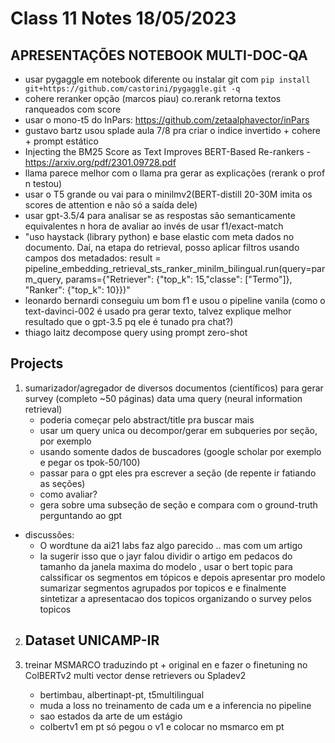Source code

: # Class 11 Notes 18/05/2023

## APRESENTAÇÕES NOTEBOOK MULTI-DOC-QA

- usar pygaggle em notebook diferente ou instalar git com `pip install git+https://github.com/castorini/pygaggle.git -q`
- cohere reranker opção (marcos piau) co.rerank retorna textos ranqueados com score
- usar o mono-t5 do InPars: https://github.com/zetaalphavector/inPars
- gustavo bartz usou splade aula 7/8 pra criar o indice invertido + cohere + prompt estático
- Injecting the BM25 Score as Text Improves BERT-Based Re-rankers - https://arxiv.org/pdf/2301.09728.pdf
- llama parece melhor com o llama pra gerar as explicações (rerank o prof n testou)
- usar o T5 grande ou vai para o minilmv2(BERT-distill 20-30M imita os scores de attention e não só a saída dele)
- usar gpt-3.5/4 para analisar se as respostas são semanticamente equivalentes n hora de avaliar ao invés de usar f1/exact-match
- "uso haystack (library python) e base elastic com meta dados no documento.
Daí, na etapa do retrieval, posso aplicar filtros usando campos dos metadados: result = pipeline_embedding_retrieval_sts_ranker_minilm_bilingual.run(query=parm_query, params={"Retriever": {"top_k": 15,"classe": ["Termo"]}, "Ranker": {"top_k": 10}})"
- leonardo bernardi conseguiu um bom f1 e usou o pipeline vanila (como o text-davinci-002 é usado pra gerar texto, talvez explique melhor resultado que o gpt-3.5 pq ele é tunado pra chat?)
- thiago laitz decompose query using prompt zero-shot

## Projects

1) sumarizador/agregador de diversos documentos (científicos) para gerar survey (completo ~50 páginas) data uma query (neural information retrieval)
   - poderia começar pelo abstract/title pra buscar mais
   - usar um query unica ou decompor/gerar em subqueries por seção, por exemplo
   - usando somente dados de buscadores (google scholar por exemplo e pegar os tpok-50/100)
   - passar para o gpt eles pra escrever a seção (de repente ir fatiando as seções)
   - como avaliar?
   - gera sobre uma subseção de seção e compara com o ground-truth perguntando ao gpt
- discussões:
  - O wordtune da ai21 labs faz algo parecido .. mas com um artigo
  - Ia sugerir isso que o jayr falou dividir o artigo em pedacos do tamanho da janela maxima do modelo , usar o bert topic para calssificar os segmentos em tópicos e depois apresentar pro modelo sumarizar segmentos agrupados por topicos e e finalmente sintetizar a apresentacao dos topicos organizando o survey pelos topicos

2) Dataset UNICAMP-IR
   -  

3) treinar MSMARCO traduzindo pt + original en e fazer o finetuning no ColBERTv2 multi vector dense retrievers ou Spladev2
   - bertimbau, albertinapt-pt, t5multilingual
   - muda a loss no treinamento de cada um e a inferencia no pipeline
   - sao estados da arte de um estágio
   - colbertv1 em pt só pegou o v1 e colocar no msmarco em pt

**Task instructions:**
What is needed is an exact output of the records above, with every picture left out.

**Your solution:**
Source code

: # Class 11 Notes 18/05/2023

## APRESENTAÇÕES NOTEBOOK MULTI-DOC-QA

- usar pygaggle em notebook diferente ou instalar git com `pip install git+https://github.com/castorini/pygaggle.git -q`
- cohere reranker opção (marcos piau) co.rerank retorna textos ranqueados com score
- usar o mono-t5 do InPars: https://github.com/zetaalphavector/inPars
- gustavo bartz usou splade aula 7/8 pra criar o indice invertido + cohere + prompt estático
- Injecting the BM25 Score as Text Improves BERT-Based Re-rankers - https://arxiv.org/pdf/2301.09728.pdf
- llama parece melhor com o llama pra gerar as explicações (rerank o prof n testou)
- usar o T5 grande ou vai para o minilmv2(BERT-distill 20-30M imita os scores de attention e não só a saída dele)
- usar gpt-3.5/4 para analisar se as respostas são semanticamente equivalentes n hora de avaliar ao invés de usar f1/exact-match
- "uso haystack (library python) e base elastic com meta dados no documento.
Daí, na etapa do retrieval, posso aplicar filtros usando campos dos metadados: result = pipeline_embedding_retrieval_sts_ranker_minilm_bilingual.run(query=parm_query, params={"Retriever": {"top_k": 15,"classe": ["Termo"]}, "Ranker": {"top_k": 10}})"
- leonardo bernardi conseguiu um bom f1 e usou o pipeline vanila (como o text-davinci-002 é usado pra gerar texto, talvez explique melhor resultado que o gpt-3.5 pq ele é tunado pra chat?)
- thiago laitz decompose query using prompt zero-shot

## Projects

1) sumarizador/agregador de diversos documentos (científicos) para gerar survey (completo ~50 páginas) data uma query (neural information retrieval)
   - poderia começar pelo abstract/title pra buscar mais
   - usar um query unica ou decompor/gerar em subqueries por seção, por exemplo
   - usando somente dados de buscadores (google scholar por exemplo e pegar os tpok-50/100)
   - passar para o gpt eles pra escrever a seção (de repente ir fatiando as seções)
   - como avaliar?
   - gera sobre uma subseção de seção e compara com o ground-truth perguntando ao gpt
- discussões:
  - O wordtune da ai21 labs faz algo parecido .. mas com um artigo
  - Ia sugerir isso que o jayr falou dividir o artigo em pedacos do tamanho da janela maxima do modelo , usar o bert topic para calssificar os segmentos em tópicos e depois apresentar pro modelo sumarizar segmentos agrupados por topicos e e finalmente sintetizar a apresentacao dos topicos organizando o survey pelos topicos

2) Dataset UNICAMP-IR
   -  

3) treinar MSMARCO traduzindo pt + original en e fazer o finetuning no ColBERTv2 multi vector dense retrievers ou Spladev2
   - bertimbau, albertinapt-pt, t5multilingual
   - muda a loss no treinamento de cada um e a inferencia no pipeline
   - sao estados da arte de um estágio
   - colbertv1 em pt só pegou o v1 e colocar no msmarco em pt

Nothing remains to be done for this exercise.